Pues eso, que ya estoy cansado de que Gaiman me intente vender siempre la misma historia de crecimiento personal en un mundo de fantasía y, PAM, El océano... era precioso, lleno de lírica y poesía, a la altura de sus mejores obras, como Coraline. Normal que ganará el premio Locus en 2014, ese galardón que comenzó en 1978 con El Silmarillion de J.R.R. Tolkien y que Gaiman ha obtenido tres veces en su vida (y una solo su difunto amigo Terry Pratchett, cosa que es una injusticia, todo sea dicho).

Tuve la oportunidad de oro de entrevistar durante una hora y media a Gaiman en 2003 y todavía me gusta releer parte de esa charla. Actualmente, trece años después, me hace gracia encontrarme con un escritor bastante mayor, que acaba de tener un bebé con la cantante Amanda Palmer. En aquella época estaba todavía casado con su primera mujer y me hablaba de sus hijas de 18 y 9 años, y de su nueva vida en Estados Unidos. A principios del Siglo XXI, Gaiman me contaba que él, a diferencia de PG Woodhouse en 1953, podía escribir cualquier cosa porque no era una marca registrada, no tenía un estilo Gaiman y podía dedicarse a cualquier género literario como, por ejemplo, un libro de cocina pornográfico. Ahora, trece años más tarde, me encantaría debatir con Gaiman sobre esto último porque, tras Coraline, El libro del cementerio y El océano al final del camino (y varias obras anteriores), se puede afirmar sin lugar a dudas que existe el “Toque Gaiman” y cada vez va ser más complicado que el autor de American Gods pueda escribir lo que a él le dé la gana, huyendo de esas dos vertientes conocidas en su literatura: los grandes relatos mitológicos de aires costumbristas o esos pequeños cuentos de autoconocimiento con muchas dosis de fantasía. Hasta en su relato de ciencia ficción escrito a medias con Michael Reaves, Interworld, Gaiman utiliza este último patrón narrativo, en el que un chico normal descubre que existen las realidades alternativas. Un estilo literario que no deja de ser parte del camino del héroe descrito por Joseph Campbell en El héroe de las mil caras, y que tantas alegrías nos dio con casi todas las películas de ciencia ficción y fantasía de la década de los 1980.

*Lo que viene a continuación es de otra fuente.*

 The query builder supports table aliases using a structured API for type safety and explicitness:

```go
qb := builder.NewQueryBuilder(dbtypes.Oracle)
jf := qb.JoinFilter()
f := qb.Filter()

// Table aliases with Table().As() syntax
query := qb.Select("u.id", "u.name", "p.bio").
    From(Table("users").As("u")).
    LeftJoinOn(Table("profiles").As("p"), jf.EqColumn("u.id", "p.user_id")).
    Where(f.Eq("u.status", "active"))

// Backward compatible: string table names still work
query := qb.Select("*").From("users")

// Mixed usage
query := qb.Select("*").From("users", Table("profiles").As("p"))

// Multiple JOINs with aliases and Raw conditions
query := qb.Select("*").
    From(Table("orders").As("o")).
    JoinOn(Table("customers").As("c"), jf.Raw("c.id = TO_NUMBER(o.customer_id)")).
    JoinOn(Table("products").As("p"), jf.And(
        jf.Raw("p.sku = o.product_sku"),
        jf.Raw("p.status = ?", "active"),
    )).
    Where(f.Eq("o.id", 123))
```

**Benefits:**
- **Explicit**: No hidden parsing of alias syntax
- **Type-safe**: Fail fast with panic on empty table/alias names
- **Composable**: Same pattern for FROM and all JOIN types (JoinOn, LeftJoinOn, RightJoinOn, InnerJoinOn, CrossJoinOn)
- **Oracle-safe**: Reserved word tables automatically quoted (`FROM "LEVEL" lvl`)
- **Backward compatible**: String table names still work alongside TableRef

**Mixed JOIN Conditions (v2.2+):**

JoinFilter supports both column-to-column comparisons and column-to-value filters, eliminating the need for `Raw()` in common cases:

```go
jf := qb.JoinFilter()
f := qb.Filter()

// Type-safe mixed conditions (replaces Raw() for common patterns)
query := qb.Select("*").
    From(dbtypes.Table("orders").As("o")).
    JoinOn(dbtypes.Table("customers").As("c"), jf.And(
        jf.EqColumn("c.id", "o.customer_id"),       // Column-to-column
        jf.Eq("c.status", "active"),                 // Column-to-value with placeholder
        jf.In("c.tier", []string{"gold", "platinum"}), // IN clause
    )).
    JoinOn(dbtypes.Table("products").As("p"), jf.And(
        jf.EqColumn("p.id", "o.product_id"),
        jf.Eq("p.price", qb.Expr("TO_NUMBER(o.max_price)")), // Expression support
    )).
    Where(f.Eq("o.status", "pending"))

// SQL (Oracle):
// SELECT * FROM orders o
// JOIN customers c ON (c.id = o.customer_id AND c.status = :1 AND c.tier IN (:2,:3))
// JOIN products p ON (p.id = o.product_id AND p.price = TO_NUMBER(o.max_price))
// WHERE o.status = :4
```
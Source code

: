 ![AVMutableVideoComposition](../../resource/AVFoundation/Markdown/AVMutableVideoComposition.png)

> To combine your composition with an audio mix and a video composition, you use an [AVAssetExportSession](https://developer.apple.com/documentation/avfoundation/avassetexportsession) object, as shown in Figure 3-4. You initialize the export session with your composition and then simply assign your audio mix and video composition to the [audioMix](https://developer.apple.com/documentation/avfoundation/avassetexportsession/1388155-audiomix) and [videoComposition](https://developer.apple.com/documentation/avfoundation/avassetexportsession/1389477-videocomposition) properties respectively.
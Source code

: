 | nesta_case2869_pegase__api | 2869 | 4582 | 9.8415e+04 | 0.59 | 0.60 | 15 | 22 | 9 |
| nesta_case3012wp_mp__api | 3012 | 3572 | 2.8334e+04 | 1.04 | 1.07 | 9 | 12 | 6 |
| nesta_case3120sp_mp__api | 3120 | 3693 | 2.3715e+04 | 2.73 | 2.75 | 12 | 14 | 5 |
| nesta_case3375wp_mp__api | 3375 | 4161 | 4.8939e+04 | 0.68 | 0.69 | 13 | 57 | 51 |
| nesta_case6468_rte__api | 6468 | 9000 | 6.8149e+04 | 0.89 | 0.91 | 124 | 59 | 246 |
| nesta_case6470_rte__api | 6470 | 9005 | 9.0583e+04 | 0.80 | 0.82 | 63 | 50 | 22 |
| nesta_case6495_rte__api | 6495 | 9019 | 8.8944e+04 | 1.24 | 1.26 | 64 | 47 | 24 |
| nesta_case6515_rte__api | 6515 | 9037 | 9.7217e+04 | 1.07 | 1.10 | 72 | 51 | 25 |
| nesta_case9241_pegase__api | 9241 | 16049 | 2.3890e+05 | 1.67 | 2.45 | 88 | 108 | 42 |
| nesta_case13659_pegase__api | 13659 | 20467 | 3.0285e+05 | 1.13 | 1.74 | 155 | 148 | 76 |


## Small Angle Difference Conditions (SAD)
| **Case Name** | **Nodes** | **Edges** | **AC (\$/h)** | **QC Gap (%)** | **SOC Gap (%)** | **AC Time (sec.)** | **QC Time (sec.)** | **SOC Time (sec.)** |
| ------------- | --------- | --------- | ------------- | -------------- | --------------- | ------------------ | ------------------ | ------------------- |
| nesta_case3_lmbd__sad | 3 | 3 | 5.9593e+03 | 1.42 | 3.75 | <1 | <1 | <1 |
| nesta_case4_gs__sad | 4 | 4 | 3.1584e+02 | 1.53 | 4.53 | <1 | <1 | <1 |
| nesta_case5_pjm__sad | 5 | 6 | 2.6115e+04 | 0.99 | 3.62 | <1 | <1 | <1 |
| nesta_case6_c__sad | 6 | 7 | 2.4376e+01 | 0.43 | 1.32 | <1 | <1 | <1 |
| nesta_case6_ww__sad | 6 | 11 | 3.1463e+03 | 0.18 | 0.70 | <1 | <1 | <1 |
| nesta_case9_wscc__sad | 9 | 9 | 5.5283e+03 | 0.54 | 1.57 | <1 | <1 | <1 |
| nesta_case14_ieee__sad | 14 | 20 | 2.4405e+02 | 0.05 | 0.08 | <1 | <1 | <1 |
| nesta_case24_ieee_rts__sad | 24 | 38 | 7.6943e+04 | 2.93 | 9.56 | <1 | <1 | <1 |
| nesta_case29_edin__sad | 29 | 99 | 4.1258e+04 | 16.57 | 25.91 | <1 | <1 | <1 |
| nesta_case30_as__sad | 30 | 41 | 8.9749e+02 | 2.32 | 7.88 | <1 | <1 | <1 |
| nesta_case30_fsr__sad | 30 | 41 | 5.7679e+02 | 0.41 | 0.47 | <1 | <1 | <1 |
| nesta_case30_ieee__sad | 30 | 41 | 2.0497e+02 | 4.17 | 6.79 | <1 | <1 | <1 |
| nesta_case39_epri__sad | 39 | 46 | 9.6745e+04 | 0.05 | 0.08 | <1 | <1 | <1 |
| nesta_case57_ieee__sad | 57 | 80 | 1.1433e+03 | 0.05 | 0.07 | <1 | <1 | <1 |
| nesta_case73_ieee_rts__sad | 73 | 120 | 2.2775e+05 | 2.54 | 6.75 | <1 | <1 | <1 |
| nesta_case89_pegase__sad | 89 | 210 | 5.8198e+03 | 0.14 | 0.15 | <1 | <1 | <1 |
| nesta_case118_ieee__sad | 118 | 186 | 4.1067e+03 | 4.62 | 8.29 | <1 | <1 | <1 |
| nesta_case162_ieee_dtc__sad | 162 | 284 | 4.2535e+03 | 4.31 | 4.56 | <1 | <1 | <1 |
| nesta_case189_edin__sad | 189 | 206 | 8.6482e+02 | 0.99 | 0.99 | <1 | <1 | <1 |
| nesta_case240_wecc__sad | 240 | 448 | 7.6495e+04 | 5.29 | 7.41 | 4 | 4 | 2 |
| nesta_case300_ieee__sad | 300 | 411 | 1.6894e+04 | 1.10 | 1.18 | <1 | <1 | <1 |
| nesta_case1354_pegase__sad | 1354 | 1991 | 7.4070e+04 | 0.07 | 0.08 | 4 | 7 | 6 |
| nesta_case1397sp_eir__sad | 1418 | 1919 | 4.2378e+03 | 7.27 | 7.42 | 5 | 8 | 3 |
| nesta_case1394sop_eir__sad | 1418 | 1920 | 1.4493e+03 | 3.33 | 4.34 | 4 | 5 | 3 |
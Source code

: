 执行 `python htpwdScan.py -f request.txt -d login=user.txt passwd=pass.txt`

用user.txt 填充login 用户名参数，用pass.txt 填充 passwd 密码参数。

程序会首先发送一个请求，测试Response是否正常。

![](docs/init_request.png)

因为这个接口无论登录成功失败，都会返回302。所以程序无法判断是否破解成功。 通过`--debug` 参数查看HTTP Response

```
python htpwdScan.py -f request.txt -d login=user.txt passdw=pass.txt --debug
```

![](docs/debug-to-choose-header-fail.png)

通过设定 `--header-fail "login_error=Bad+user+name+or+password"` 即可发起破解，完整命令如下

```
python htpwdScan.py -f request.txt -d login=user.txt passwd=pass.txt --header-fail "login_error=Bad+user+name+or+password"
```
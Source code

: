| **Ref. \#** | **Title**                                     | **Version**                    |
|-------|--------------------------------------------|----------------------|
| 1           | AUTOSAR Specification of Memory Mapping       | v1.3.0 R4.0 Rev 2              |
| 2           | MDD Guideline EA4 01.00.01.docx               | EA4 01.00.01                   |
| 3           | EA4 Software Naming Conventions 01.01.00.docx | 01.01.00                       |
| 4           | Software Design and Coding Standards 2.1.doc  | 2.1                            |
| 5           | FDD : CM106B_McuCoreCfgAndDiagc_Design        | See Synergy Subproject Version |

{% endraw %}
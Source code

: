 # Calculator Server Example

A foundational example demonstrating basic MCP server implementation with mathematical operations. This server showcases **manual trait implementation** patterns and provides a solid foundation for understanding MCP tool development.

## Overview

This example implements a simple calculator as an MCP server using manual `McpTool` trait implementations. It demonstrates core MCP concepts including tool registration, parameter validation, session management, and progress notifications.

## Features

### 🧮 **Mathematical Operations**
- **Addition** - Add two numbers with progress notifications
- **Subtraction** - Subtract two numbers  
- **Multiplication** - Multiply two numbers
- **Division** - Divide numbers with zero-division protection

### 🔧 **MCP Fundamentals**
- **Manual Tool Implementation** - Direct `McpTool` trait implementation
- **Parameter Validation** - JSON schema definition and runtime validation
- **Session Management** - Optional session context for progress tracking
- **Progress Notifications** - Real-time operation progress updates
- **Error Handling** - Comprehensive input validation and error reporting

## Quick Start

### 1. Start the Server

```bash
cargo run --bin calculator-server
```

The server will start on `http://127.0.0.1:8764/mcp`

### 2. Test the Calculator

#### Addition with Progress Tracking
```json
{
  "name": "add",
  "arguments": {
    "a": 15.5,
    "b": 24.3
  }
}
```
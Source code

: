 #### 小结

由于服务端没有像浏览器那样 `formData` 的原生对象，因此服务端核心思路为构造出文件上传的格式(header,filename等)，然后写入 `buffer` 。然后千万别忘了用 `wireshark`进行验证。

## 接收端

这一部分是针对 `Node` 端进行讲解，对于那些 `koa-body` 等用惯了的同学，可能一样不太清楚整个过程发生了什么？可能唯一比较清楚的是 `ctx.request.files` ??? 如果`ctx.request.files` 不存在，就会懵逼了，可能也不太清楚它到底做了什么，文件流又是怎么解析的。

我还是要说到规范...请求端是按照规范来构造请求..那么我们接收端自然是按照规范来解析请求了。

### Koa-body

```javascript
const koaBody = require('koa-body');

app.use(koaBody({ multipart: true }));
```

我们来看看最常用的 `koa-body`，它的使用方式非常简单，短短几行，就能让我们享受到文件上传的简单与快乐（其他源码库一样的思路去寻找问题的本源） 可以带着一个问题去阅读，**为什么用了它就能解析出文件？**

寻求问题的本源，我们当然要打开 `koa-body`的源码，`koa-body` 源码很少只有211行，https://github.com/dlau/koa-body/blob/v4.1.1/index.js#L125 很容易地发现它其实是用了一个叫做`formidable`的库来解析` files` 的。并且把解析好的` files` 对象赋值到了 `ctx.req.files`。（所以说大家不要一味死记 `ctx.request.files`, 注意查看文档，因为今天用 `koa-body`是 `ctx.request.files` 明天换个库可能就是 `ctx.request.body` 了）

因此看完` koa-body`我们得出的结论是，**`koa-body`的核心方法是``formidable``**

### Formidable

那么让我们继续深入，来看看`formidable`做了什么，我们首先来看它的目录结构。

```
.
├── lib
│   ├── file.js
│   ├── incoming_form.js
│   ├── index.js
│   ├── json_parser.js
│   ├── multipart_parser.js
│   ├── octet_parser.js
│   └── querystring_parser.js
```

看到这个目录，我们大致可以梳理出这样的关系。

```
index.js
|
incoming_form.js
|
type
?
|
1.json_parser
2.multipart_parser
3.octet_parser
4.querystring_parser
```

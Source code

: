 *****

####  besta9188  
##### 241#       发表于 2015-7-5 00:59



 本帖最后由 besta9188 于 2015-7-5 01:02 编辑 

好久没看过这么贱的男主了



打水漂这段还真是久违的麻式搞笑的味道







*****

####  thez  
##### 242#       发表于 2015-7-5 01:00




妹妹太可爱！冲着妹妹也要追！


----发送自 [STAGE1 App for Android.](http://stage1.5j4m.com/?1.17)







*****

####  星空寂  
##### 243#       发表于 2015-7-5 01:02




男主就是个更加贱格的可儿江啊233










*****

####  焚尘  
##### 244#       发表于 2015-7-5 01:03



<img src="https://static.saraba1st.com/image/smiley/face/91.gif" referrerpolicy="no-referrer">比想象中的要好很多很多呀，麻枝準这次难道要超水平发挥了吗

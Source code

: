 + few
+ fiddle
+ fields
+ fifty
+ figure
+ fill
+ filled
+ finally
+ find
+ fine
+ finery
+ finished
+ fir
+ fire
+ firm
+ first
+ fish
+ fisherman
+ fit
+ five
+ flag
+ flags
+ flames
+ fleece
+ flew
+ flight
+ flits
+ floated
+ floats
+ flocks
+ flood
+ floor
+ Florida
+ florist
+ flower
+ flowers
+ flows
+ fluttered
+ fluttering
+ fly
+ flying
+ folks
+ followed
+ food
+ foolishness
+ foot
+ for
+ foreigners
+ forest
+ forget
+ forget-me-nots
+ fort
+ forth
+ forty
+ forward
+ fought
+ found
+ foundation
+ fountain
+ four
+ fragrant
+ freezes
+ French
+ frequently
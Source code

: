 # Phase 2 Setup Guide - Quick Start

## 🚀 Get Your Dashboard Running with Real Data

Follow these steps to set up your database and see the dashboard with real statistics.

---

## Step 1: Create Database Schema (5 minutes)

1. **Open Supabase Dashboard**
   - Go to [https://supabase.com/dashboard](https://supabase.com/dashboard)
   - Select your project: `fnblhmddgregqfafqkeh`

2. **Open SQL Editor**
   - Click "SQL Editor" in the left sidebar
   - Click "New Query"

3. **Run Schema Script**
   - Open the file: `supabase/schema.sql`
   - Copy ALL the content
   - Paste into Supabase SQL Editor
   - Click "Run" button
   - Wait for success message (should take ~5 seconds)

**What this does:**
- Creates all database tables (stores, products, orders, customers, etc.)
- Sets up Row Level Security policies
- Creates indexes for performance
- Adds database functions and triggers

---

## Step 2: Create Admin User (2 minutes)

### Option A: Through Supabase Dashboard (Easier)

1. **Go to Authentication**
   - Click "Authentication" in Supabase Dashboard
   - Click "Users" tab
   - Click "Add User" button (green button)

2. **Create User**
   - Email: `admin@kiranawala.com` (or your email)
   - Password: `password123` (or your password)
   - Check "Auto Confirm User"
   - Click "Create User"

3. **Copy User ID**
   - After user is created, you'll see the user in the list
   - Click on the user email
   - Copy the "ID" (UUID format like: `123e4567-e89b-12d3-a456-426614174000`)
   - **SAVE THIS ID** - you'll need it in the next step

Para descubrir al otro Neil Gaiman, aquel que puede escribir cualquier cosa (más o menos fantástica), tenemos que acercarnos a sus relatos cortos. Como en Material sensible, su nueva colección de veinticinco cuentos (más algunos poemas), que publica ahora la editorial Salamandra. Como en sus anteriores recopilaciones, Humos y espejos (1998) y Objetos frágiles (2006), esta nueva colección está llena de material que Gaiman había ido publicando en diversos sitios en los últimos años: revistas, colecciones, revisiones de obras antiguas o su propia y fecunda página web. Estas historias cortas incluyen la versión sin ilustraciones de La Joven Durmiente y el Huso (su revisión del cuento clásico), un cuento sobre Doctor Who (personaje que Gaiman ya había tratado en su serie y en cómics), la recuperación de un personaje de American Gods, otra historia sobre Sherlock Holmes, un par de cuentos de terror muy inquietantes (influencia de su admirado Lovecraft) y un homenaje al mismísimo David Bowie. Una oportunidad, por lo tanto, de descubrir al otro Neil Gaiman, aquel que un día pudo haber publicado un libro de cocina pornográfico (algo que ya hizo Tata Ogg en el Mundodisco de Terry Pratchett, todo sea dicho).